Note. Thanks, @below. I have fixed the argument.

@IndoMath: The solution I came up with is exactly the same the first one. However, I am not convinced with the second solution: it appears a contradiction argument is used to establish the claim. But the negation of the assertion of claim is the following: for each $i$, either $G<a_i$ or $G>a_{i+1}$ (as opposed to $a_i \le G$ for all $i$ or $a_i\ge G$ for all $i$). It is not clear to me how one would conclude from that.

The $\textbf{direct method}$ above is the official solution (while in the actual test I came up with the same solution as @IndoMathXdZ) $\rule{25cm}{0.5pt}$ Note: To elaborate a bit on the motivation; I decided it would be a good idea to multiply $\textbf{ALL}$ equations because the geometric mean $\sqrt[n]{a_1a_2 \ldots a_n}$ really invited me to bet on the belief that "geometric mean is really much, much weaker than the polarized sum of reciprocals. Moreover, the minimal condition sounds as if it mimics the idea of IMO $\#5$ where the "inequality" is best homogenised due to order/size reasons to simplify "absurd minimality".

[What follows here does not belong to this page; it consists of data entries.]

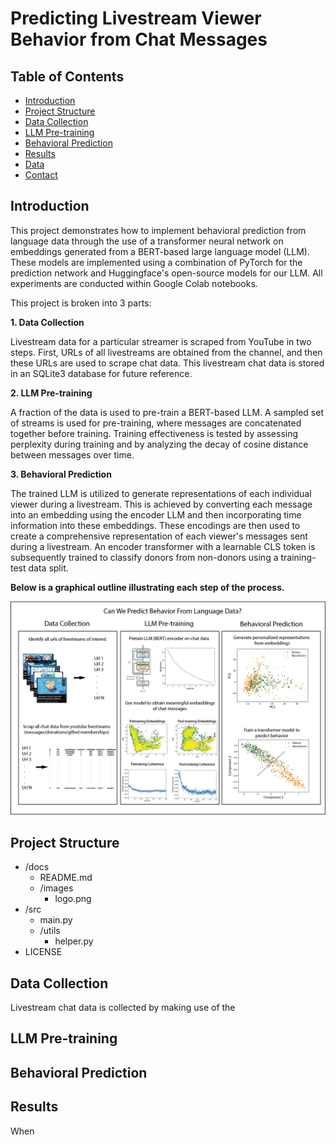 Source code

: # Predicting Livestream Viewer Behavior from Chat Messages

## Table of Contents
- [Introduction](#introduction)
- [Project Structure](#project-structure)
- [Data Collection](#Data-Collection)
- [LLM Pre-training](#LLM-Pre--training)
- [Behavioral Prediction](#Behavioral-Prediction)
- [Results](#Results)
- [Data](#data)
- [Contact](#contact)

## Introduction

This project demonstrates how to implement behavioral prediction from language data through the use of a transformer neural network on embeddings generated from a BERT-based large language model (LLM). These models are implemented using a combination of PyTorch for the prediction network and Huggingface's open-source models for our LLM. All experiments are conducted within Google Colab notebooks.

This project is broken into 3 parts:

**1. Data Collection**

Livestream data for a particular streamer is scraped from YouTube in two steps. First, URLs of all livestreams are obtained from the channel, and then these URLs are used to scrape chat data. This livestream chat data is stored in an SQLite3 database for future reference.

**2. LLM Pre-training**

A fraction of the data is used to pre-train a BERT-based LLM. A sampled set of streams is used for pre-training, where messages are concatenated together before training. Training effectiveness is tested by assessing perplexity during training and by analyzing the decay of cosine distance between messages over time.

**3. Behavioral Prediction**

The trained LLM is utilized to generate representations of each individual viewer during a livestream. This is achieved by converting each message into an embedding using the encoder LLM and then incorporating time information into these embeddings. These encodings are then used to create a comprehensive representation of each viewer's messages sent during a livestream. An encoder transformer with a learnable CLS token is subsequently trained to classify donors from non-donors using a training-test data split.


**Below is a graphical outline illustrating each step of the process.**

![Graphical Outline](Images/ProjectoutlineLQ.png)





## Project Structure
- /docs
  - README.md
  - /images
    - logo.png
- /src
  - main.py
  - /utils
    - helper.py
- LICENSE

## Data Collection

Livestream chat data is collected by making use of the 


## LLM Pre-training

## Behavioral Prediction


## Results

When 

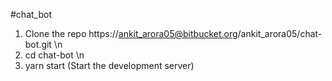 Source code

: #chat_bot

  1. Clone the repo https://ankit_arora05@bitbucket.org/ankit_arora05/chat-bot.git \n
  2. cd chat-bot \n
  3. yarn start (Start the development server)
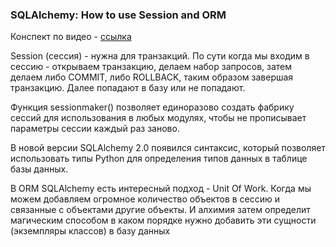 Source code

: ### SQLAlchemy: How to use Session and ORM

Конспект по видео - [ссылка](https://www.youtube.com/watch?v=t7ufjzWKVk4&list=PLeLN0qH0-mCXARD_K-USF2wHctxzEVp40&index=4)

Session (сессия) - нужна для транзакций. По сути когда мы входим в сессию - открываем транзакцию, делаем набор запросов,
затем делаем либо COMMIT, либо ROLLBACK, таким образом завершая транзакцию. Далее попадают в базу или не попадают.

Функция sessionmaker() позволяет единоразово создать фабрику сессий для использования в любых модулях, чтобы
не прописывает параметры сессии каждый раз заново.

В новой версии SQLAlchemy 2.0 появился синтаксис, который позволяет использовать типы Python для определения
типов данных в таблице базы данных.

В ORM SQLAlchemy есть интересный подход - Unit Of Work. Когда мы можем добавляем огромное количество объектов в сессию и
связанные с объектами другие объекты. И алхимия затем определит магическим способом в каком порядке нужно добавить
эти сущности (экземпляры классов) в базу данных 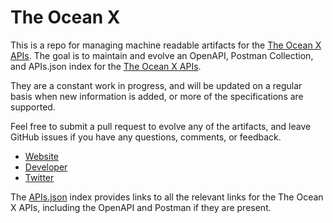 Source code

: # The Ocean XThis is a repo for managing machine readable artifacts for the [The Ocean X APIs](https://theoceanx.com). The goal is to maintain and evolve an OpenAPI, Postman Collection, and APIs.json index for the [The Ocean X APIs](https://theoceanx.com).They are a constant work in progress, and will be updated on a regular basis when new information is added, or more of the specifications are supported.Feel free to submit a pull request to evolve any of the artifacts, and leave GitHub issues if you have any questions, comments, or feedback.- [Website](https://theoceanx.com)- [Developer](https://theoceanx.com)- [Twitter](https://twitter.com/the0ceandotcom)The [APIs.json](https://github.com/api-evangelist/the-ocean-x/blob/master/apis.json) index provides links to all the relevant links for the The Ocean X APIs, including the OpenAPI and Postman if they are present. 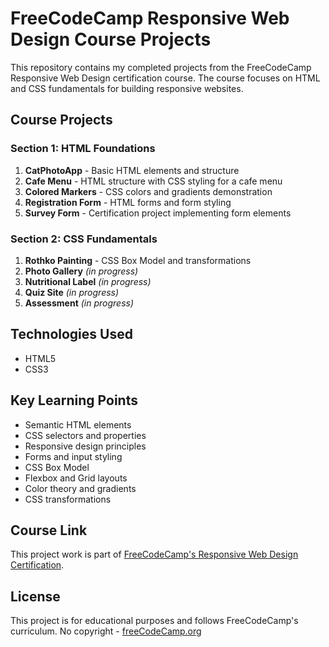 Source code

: # FreeCodeCamp Responsive Web Design Course Projects

This repository contains my completed projects from the FreeCodeCamp Responsive Web Design certification course. The course focuses on HTML and CSS fundamentals for building responsive websites.

## Course Projects

### Section 1: HTML Foundations
1. **CatPhotoApp** - Basic HTML elements and structure
2. **Cafe Menu** - HTML structure with CSS styling for a cafe menu
3. **Colored Markers** - CSS colors and gradients demonstration
4. **Registration Form** - HTML forms and form styling
5. **Survey Form** - Certification project implementing form elements

### Section 2: CSS Fundamentals
1. **Rothko Painting** - CSS Box Model and transformations
2. **Photo Gallery** _(in progress)_
3. **Nutritional Label** _(in progress)_
4. **Quiz Site** _(in progress)_
5. **Assessment** _(in progress)_

## Technologies Used
- HTML5
- CSS3

## Key Learning Points
- Semantic HTML elements
- CSS selectors and properties
- Responsive design principles
- Forms and input styling
- CSS Box Model
- Flexbox and Grid layouts
- Color theory and gradients
- CSS transformations

## Course Link
This project work is part of [FreeCodeCamp's Responsive Web Design Certification](https://www.freecodecamp.org/learn/responsive-web-design/).

## License
This project is for educational purposes and follows FreeCodeCamp's curriculum. No copyright - [freeCodeCamp.org](https://www.freecodecamp.org)
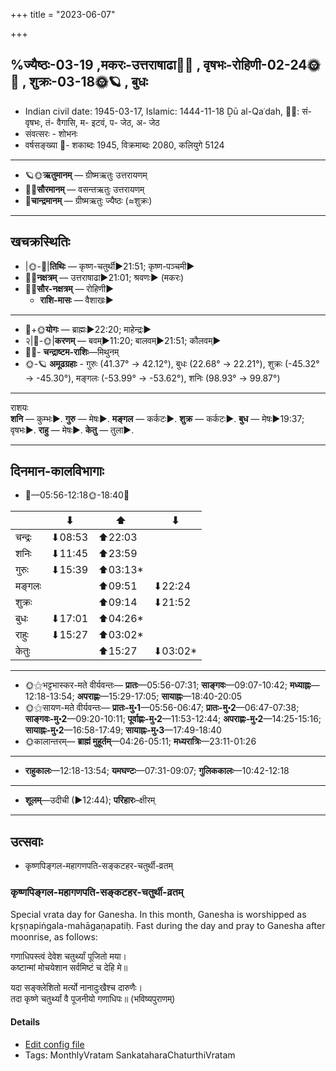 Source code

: +++
title = "2023-06-07"

+++

## %ज्यैष्ठः-03-19  ,मकरः-उत्तराषाढा🌛🌌  ,  वृषभः-रोहिणी-02-24🌞🌌  ,  शुक्रः-03-18🌞🪐  , बुधः
- Indian civil date: 1945-03-17, Islamic: 1444-11-18 Ḏū al-Qaʿdah, 🌌🌞: सं- वृषभः, तं- वैगासि, म- इटवं, प- जेठ, अ- जेठ
- संवत्सरः - शोभनः
- वर्षसङ्ख्या 🌛- शकाब्दः 1945, विक्रमाब्दः 2080, कलियुगे 5124
___________________
- 🪐🌞**ऋतुमानम्** — ग्रीष्मऋतुः उत्तरायणम्
- 🌌🌞**सौरमानम्** — वसन्तऋतुः उत्तरायणम्
- 🌛**चान्द्रमानम्** — ग्रीष्मऋतुः ज्यैष्ठः (≈शुक्रः)
___________________


## खचक्रस्थितिः
- |🌞-🌛|**तिथिः** — कृष्ण-चतुर्थी►21:51; कृष्ण-पञ्चमी►  
- 🌌🌛**नक्षत्रम्** — उत्तराषाढा►21:01; श्रवणः► (मकरः)  
- 🌌🌞**सौर-नक्षत्रम्** — रोहिणी►  
  - **राशि-मासः** — वैशाखः► 
___________________
- 🌛+🌞**योगः** — ब्राह्मः►22:20; माहेन्द्रः►  
- २|🌛-🌞|**करणम्** — बवम्►11:20; बालवम्►21:51; कौलवम्►  
- 🌌🌛- **चन्द्राष्टम-राशिः**—मिथुनम्  
- 🌞-🪐 **अमूढग्रहाः** - गुरुः (41.37° → 42.12°), बुधः (22.68° → 22.21°), शुक्रः (-45.32° → -45.30°), मङ्गलः (-53.99° → -53.62°), शनिः (98.93° → 99.87°)
___________________
राशयः  
**शनि** — कुम्भः►. **गुरु** — मेषः►. **मङ्गल** — कर्कटः►. **शुक्र** — कर्कटः►. **बुध** — मेषः►19:37; वृषभः►. **राहु** — मेषः►. **केतु** — तुला►. 
___________________


## दिनमान-कालविभागाः
- 🌅—05:56-12:18🌞-18:40🌇  

|      |⬇     |⬆     |⬇     |
|------|-----|-----|------|
|चन्द्रः|⬇08:53 |⬆22:03 |     |
|शनिः   |⬇11:45 |⬆23:59 |     |
|गुरुः  |⬇15:39 |⬆03:13*|     |
|मङ्गलः |     |⬆09:51 |⬇22:24 |
|शुक्रः |     |⬆09:14 |⬇21:52 |
|बुधः   |⬇17:01 |⬆04:26*|     |
|राहुः  |⬇15:27 |⬆03:02*|     |
|केतुः  |     |⬆15:27 |⬇03:02*|
___________________
- 🌞⚝भट्टभास्कर-मते वीर्यवन्तः— **प्रातः**—05:56-07:31; **साङ्गवः**—09:07-10:42; **मध्याह्नः**—12:18-13:54; **अपराह्णः**—15:29-17:05; **सायाह्नः**—18:40-20:05  
- 🌞⚝सायण-मते वीर्यवन्तः— **प्रातः-मु॰1**—05:56-06:47; **प्रातः-मु॰2**—06:47-07:38; **साङ्गवः-मु॰2**—09:20-10:11; **पूर्वाह्णः-मु॰2**—11:53-12:44; **अपराह्णः-मु॰2**—14:25-15:16; **सायाह्नः-मु॰2**—16:58-17:49; **सायाह्नः-मु॰3**—17:49-18:40  
- 🌞कालान्तरम्— **ब्राह्मं मुहूर्तम्**—04:26-05:11; **मध्यरात्रिः**—23:11-01:26  
___________________
- **राहुकालः**—12:18-13:54; **यमघण्टः**—07:31-09:07; **गुलिककालः**—10:42-12:18  
___________________
- **शूलम्**—उदीची (►12:44); **परिहारः**–क्षीरम्  
___________________

## उत्सवाः
- कृष्णपिङ्गल-महागणपति-सङ्कटहर-चतुर्थी-व्रतम्
### कृष्णपिङ्गल-महागणपति-सङ्कटहर-चतुर्थी-व्रतम्



Special vrata day for Ganesha. In this month, Ganesha is worshipped as kr̥ṣṇapiṅgala-mahāgaṇapatiḥ. Fast during the day and pray to Ganesha after moonrise, as follows:

गणाधिपस्त्वं देवेश चतुर्थ्यां पूजितो मया।  
कष्टान्मां मोचयेशान सर्वमिष्टं च देहि मे॥  
  
यदा सङ्क्लेशितो मर्त्यो नानादुःखैश्च दारुणैः।  
तदा कृष्णे चतुर्थ्यां वै पूजनीयो गणाधिपः॥ (भविष्यपुराणम्)



#### Details
- [Edit config file](https://github.com/jyotisham/adyatithi/blob/master/devatA/gaNapati/description_only/kRSNapiGgala-mahAgaNapati_saGkaTahara-caturthI-vratam.toml)
- Tags: MonthlyVratam SankataharaChaturthiVratam


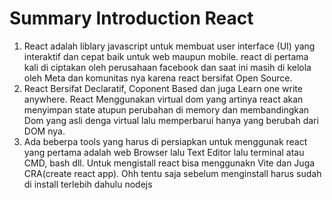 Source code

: # Summary Introduction React
1. React adalah liblary javascript untuk membuat user interface (UI) yang interaktif dan cepat baik untuk web maupun mobile. react di pertama kali di ciptakan oleh perusahaan facebook dan saat ini masih di kelola oleh Meta dan komunitas nya karena react bersifat Open Source.
2. React Bersifat Declaratif, Coponent Based dan juga Learn one write anywhere. React Menggunakan virtual dom yang artinya react akan menyimpan state atupun perubahan di memory dan membandingkan Dom yang asli denga virtual lalu memperbarui hanya yang berubah dari DOM nya.
3. Ada beberpa tools yang harus di persiapkan untuk menggunak react yang pertama adalah web Browser lalu Text Editor lalu terminal atau CMD, bash dll. Untuk mengistall react bisa menggunakn Vite dan Juga CRA(create react app). Ohh tentu saja sebelum menginstall harus sudah di install terlebih dahulu nodejs
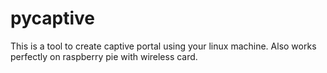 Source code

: # pycaptive
This is a tool to create captive portal using your linux machine. Also works perfectly on raspberry pie with wireless card.  
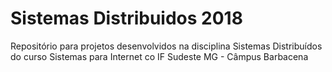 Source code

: # Sistemas Distribuidos 2018

Repositório para projetos desenvolvidos na disciplina Sistemas Distribuídos do curso Sistemas para Internet co IF Sudeste MG - Câmpus Barbacena
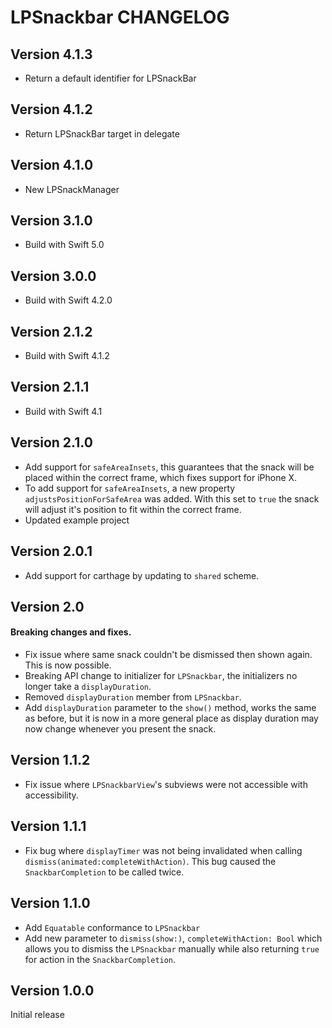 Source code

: # LPSnackbar CHANGELOG

## Version 4.1.3

- Return a default identifier for LPSnackBar

## Version 4.1.2

- Return LPSnackBar target in delegate

## Version 4.1.0

- New LPSnackManager

## Version 3.1.0

- Build with Swift 5.0

## Version 3.0.0

- Build with Swift 4.2.0

## Version 2.1.2

- Build with Swift 4.1.2

## Version 2.1.1

- Build with Swift 4.1

## Version 2.1.0

- Add support for `safeAreaInsets`, this guarantees that the snack will be placed within the correct frame, which fixes support for iPhone X.
- To add support for `safeAreaInsets`, a new property `adjustsPositionForSafeArea` was added. With this set to `true` the snack will adjust it's position to fit within the correct frame.
- Updated example project

## Version 2.0.1

- Add support for carthage by updating to `shared` scheme.

## Version 2.0

#### Breaking changes and fixes.
- Fix issue where same snack couldn't be dismissed then shown again. This is now possible.
- Breaking API change to initializer for `LPSnackbar`, the initializers no longer take a `displayDuration`.
- Removed `displayDuration` member from `LPSnackbar`.
- Add `displayDuration` parameter to the `show()` method, works the same as before, but it is now in a more general place as display duration may now change whenever you present the snack.


## Version 1.1.2

- Fix issue where `LPSnackbarView`'s subviews were not accessible with accessibility.

## Version 1.1.1

- Fix bug where `displayTimer` was not being invalidated when calling `dismiss(animated:completeWithAction)`. This bug caused the `SnackbarCompletion` to be called twice.

## Version 1.1.0

- Add `Equatable` conformance to `LPSnackbar`
- Add new parameter to `dismiss(show:)`, `completeWithAction: Bool` which allows you to dismiss the `LPSnackbar` manually while also returning `true` for action in the `SnackbarCompletion`.

## Version 1.0.0

Initial release
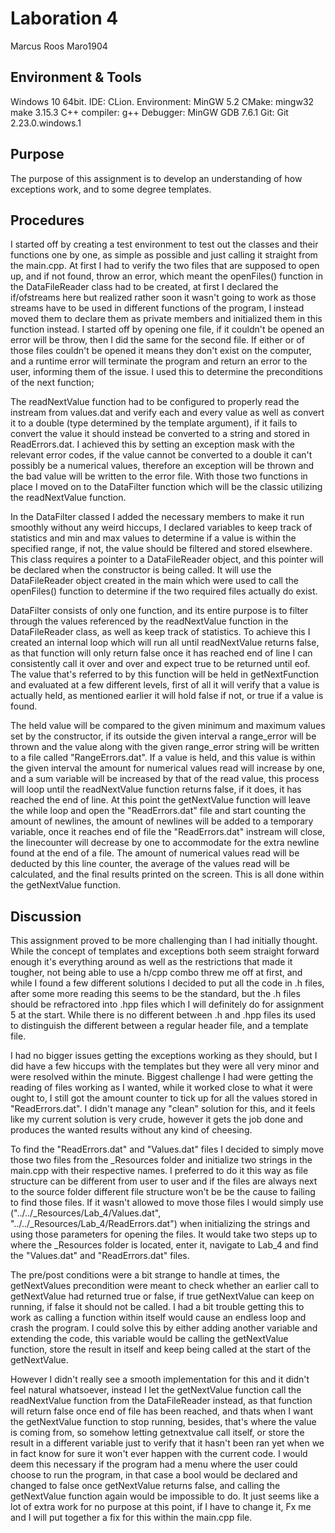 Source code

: # Laboration 4
Marcus Roos
Maro1904

## Environment & Tools
Windows 10 64bit. 
IDE: CLion. 
Environment: MinGW 5.2 
CMake: mingw32 make 3.15.3 
C++ compiler: g++ 
Debugger: MinGW GDB 7.6.1 
Git: Git 2.23.0.windows.1

## Purpose
The purpose of this assignment is to develop an understanding of how exceptions 
work, and to some degree templates. 

## Procedures
I started off by creating a test environment to test out the classes and their 
functions one by one, as simple as possible and just calling it straight from
the main.cpp. At first I had to verify the two files that are supposed to open 
up, and if not found, throw an error, which meant the openFiles() function in the 
DataFileReader class had to be created, at first I declared the if/ofstreams here
but realized rather soon it wasn't going to work as those streams have to be used 
in different functions of the program, I instead moved them to declare them
as private members and initialized them in this function instead. 
I started off by opening one file, if it couldn't be opened an 
error will be throw, then I did the same for the second file. If either or 
of those files couldn't be opened it means they don't exist on the computer, 
and a runtime error will terminate the program and return an error to the user, 
informing them of the issue. I used this to determine the preconditions 
of the next function;

The readNextValue function had to be configured to properly read the instream 
from values.dat and verify each and every value as well as convert it to a 
double (type determined by the template argument), if it fails to convert the 
value it should instead be converted to a string and stored in ReadErrors.dat.
I achieved this by setting an exception mask with the relevant error codes, 
if the value cannot be converted to a double it can't possibly be a 
numerical values, therefore an exception will be thrown and the bad value will
be written to the error file. With those two functions in place I moved on to
the DataFilter function which will be the classic utilizing the readNextValue
function.

In the DataFilter classed I added the necessary members to make it run smoothly
without any weird hiccups, I declared variables to keep track of statistics
and min and max values to determine if a value is within the specified range, 
if not, the value should be filtered and stored elsewhere. This class requires a
pointer to a DataFileReader object, and this pointer will be declared when
the constructor is being called. It will use the DataFileReader object created 
in the main which were used to call the openFiles() function to determine if 
the two required files actually do exist. 

DataFilter consists of only one function, and its entire purpose is to filter 
through the values referenced by the readNextValue function in the DataFileReader 
class, as well as keep track of statistics. To achieve this I created an internal
loop which will run all until readNextValue returns false, as that function 
will only return false once it has reached end of line I can consistently call
it over and over and expect true to be returned until eof. The value that's referred
to by this function will be held in getNextFunction and evaluated at a few 
different levels, first of all it will verify that a value is actually 
held, as mentioned earlier it will hold false if not, or true if a value is found. 

The held value will be compared to the given minimum and maximum values set
by the constructor, if its outside the given interval a range_error will be 
thrown and the value along with the given range_error string will be written 
to a file called "RangeErrors.dat". If a value is held, and this value is within
the given interval the amount for numerical values read will increase by one, 
and a sum variable will be increased by that of the read value, this process will
loop until the readNextValue function returns false, if it does, it has 
reached the end of line. At this point the getNextValue function will leave the 
while loop and open the "ReadErrors.dat" file and start counting the amount of 
newlines, the amount of newlines will be added to a temporary variable, once 
it reaches end of file the "ReadErrors.dat" instream will close, the linecounter
will decrease by one to accommodate for the extra newline found at the end 
of a file. The amount of numerical values read will be deducted by this 
line counter, the average of the values read will be calculated, and the 
final results printed on the screen. This is all done within the getNextValue
function.

## Discussion
This assignment proved to be more challenging than I had initially thought. 
While the concept of templates and exceptions both seem straight forward enough 
it's everything around as well as the restrictions that made it tougher, not
being able to use a h/cpp combo threw me off at first, and while I found a few 
different solutions I decided to put all the code in .h files, after some more 
reading this seems to be the standard, but the .h files should be refractored 
into .hpp files which I will definitely do for assignment 5 at the start. 
While there is no different between .h and .hpp files its used to distinguish 
the different between a regular header file, and a template file. 

I had no bigger issues getting the exceptions working as they should, but I did 
have a few hiccups with the templates but they were all very minor and were 
resolved within the minute. Biggest challenge I had were getting the reading 
of files working as I wanted, while it worked close to what it were ought to, 
I still got the amount counter to tick up for all the values stored in 
"ReadErrors.dat". I didn't manage any "clean" solution for this, and it feels 
like my current solution is very crude, however it gets the job done and 
produces the wanted results without any kind of cheesing. 

To find the "ReadErrors.dat" and "Values.dat" files I decided to simply 
move those two files from the _Resources folder and initialize 
two strings in the main.cpp with their respective names. 
I preferred to do it this way as file structure can be different 
from user to user and if the files are always next to the 
source folder different file structure won't be be the cause to failing 
to find those files. If it wasn't allowed to move those files I would simply 
use ("../../_Resources/Lab_4/Values.dat", "../../_Resources/Lab_4/ReadErrors.dat")
when initializing the strings and using those parameters for opening the files.
It would take two steps up to where the _Resources folder is located, enter it, 
navigate to Lab_4 and find the "Values.dat" and "ReadErrors.dat" files.

The pre/post conditions were a bit strange to handle at times, the 
getNextValues precondition were meant to check whether an earlier call to 
getNextValue had returned true or false, if true getNextValue can keep on 
running, if false it should not be called. I had a bit trouble getting this 
to work as calling a function within itself would cause an endless loop 
and crash the program. I could solve this by either adding another variable and
extending the code, this variable would be calling the getNextValue function,
store the result in itself and keep being called at the start of the getNextValue.

However I didn't really see a smooth implementation for this and it didn't feel
natural whatsoever, instead I let the getNextValue function call the 
readNextValue function from the DataFileReader instead, as that function will 
return false once end of file has been reached, and thats when I want the getNextValue
function to stop running, besides, that's where the value is coming from, so
somehow letting getnextvalue call itself, or store the result in a different 
variable just to verify that it hasn't been ran yet when we in fact know for sure
it won't ever happen with the current code. I would deem this necessary if the 
program had a menu where the user could choose to run the program, in that case 
a bool would be declared and changed to false once getNextValue returns false, 
and calling the getNextValue function again would be impossible to do.
It just seems like a lot of extra work for no purpose at this point, if I 
have to change it, Fx me and I will put together a fix for this within 
the main.cpp file. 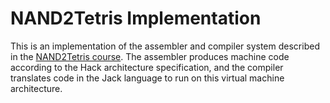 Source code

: # NAND2Tetris Implementation

This is an implementation of the assembler and compiler system described in the [NAND2Tetris course](https://www.nand2tetris.org). The assembler produces machine code according to the Hack architecture specification, and the compiler translates code in the Jack language to run on this virtual machine architecture.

Denote by $M$ the GM. If there is any $i$ for which $a_i \leq M, a_{i+1} \geq M$ then we win, as $$m \leq a_i + \frac{1}{a_{i+1}} \leq M + \frac{1}{M}$$ is guaranteed. We will show that such an $i$ must exist (for simplicity let indices cycle modulo $n$). First, pick a $k$ for which $a_k\leq M$ and an $\ell > k$ for which $a_{\ell} \geq M$. The subsequence $a_i$ as $i$ goes from $k$ to $\ell$ goes from being upper bounded by $M$ to being lower bounded by $M$, so there must be two consecutive terms that go from $\leq M$ to $\geq M$, as desired. If not, then the sequence stays $\leq M$ forever, impossible unless all terms are equal, which is a special case that clearly works. Now we win.